Would you retype every line below without changing anything?

##############################

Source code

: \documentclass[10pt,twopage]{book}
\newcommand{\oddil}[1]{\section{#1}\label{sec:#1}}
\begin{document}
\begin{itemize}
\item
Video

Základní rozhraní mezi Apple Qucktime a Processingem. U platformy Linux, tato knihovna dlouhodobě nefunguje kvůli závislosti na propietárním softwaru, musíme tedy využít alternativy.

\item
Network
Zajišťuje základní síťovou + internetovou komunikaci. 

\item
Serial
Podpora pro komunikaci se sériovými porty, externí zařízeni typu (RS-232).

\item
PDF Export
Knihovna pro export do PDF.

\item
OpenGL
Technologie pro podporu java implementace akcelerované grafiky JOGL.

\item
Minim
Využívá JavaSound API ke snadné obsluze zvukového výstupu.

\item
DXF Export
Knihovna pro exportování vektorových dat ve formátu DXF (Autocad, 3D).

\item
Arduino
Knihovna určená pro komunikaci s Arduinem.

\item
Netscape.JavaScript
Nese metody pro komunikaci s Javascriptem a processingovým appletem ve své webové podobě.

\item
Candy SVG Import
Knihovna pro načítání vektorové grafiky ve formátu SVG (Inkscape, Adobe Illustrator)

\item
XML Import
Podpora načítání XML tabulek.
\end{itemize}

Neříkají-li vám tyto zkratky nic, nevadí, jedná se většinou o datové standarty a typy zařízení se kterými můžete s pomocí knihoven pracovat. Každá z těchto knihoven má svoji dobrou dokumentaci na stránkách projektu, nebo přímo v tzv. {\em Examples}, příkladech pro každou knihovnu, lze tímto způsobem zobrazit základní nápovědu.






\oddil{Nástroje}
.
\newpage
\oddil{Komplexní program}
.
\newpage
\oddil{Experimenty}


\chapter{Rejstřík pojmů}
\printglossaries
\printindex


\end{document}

##############################

Output for this exercise:
Source code

: \documentclass[10pt,twopage]{book}
\newcommand{\oddil}[1]{\section{#1}\label{sec:#1}}
\begin{document}
\begin{itemize}
\item
Video

Základní rozhraní mezi Apple Qucktime a Processingem. U platformy Linux, tato knihovna dlouhodobě nefunguje kvůli závislosti na propietárním softwaru, musíme tedy využít alternativy.

\item
Network
Zajišťuje základní síťovou + internetovou komunikaci. 

\item
Serial
Podpora pro komunikaci se sériovými porty, externí zařízeni typu (RS-232).

\item
PDF Export
Knihovna pro export do PDF.

\item
OpenGL
Technologie pro podporu java implementace akcelerované grafiky JOGL.

\item
Minim
Využívá JavaSound API ke snadné obsluze zvukového výstupu.

\item
DXF Export
Knihovna pro exportování vektorových dat ve formátu DXF (Autocad, 3D).

\item
Arduino
Knihovna určená pro komunikaci s Arduinem.

\item
Netscape.JavaScript
Nese metody pro komunikaci s Javascriptem a processingovým appletem ve své webové podobě.

\item
Candy SVG Import
Knihovna pro načítání vektorové grafiky ve formátu SVG (Inkscape, Adobe Illustrator)

\item
XML Import
Podpora načítání XML tabulek.
\end{itemize}

Neříkají-li vám tyto zkratky nic, nevadí, jedná se většinou o datové standarty a typy zařízení se kterými můžete s pomocí knihoven pracovat. Každá z těchto knihoven má svoji dobrou dokumentaci na stránkách projektu, nebo přímo v tzv. {\em Examples}, příkladech pro každou knihovnu, lze tímto způsobem zobrazit základní nápovědu.






\oddil{Nástroje}
.
\newpage
\oddil{Komplexní program}
.
\newpage
\oddil{Experimenty}


\chapter{Rejstřík pojmů}
\printglossaries
\printindex


\end{document}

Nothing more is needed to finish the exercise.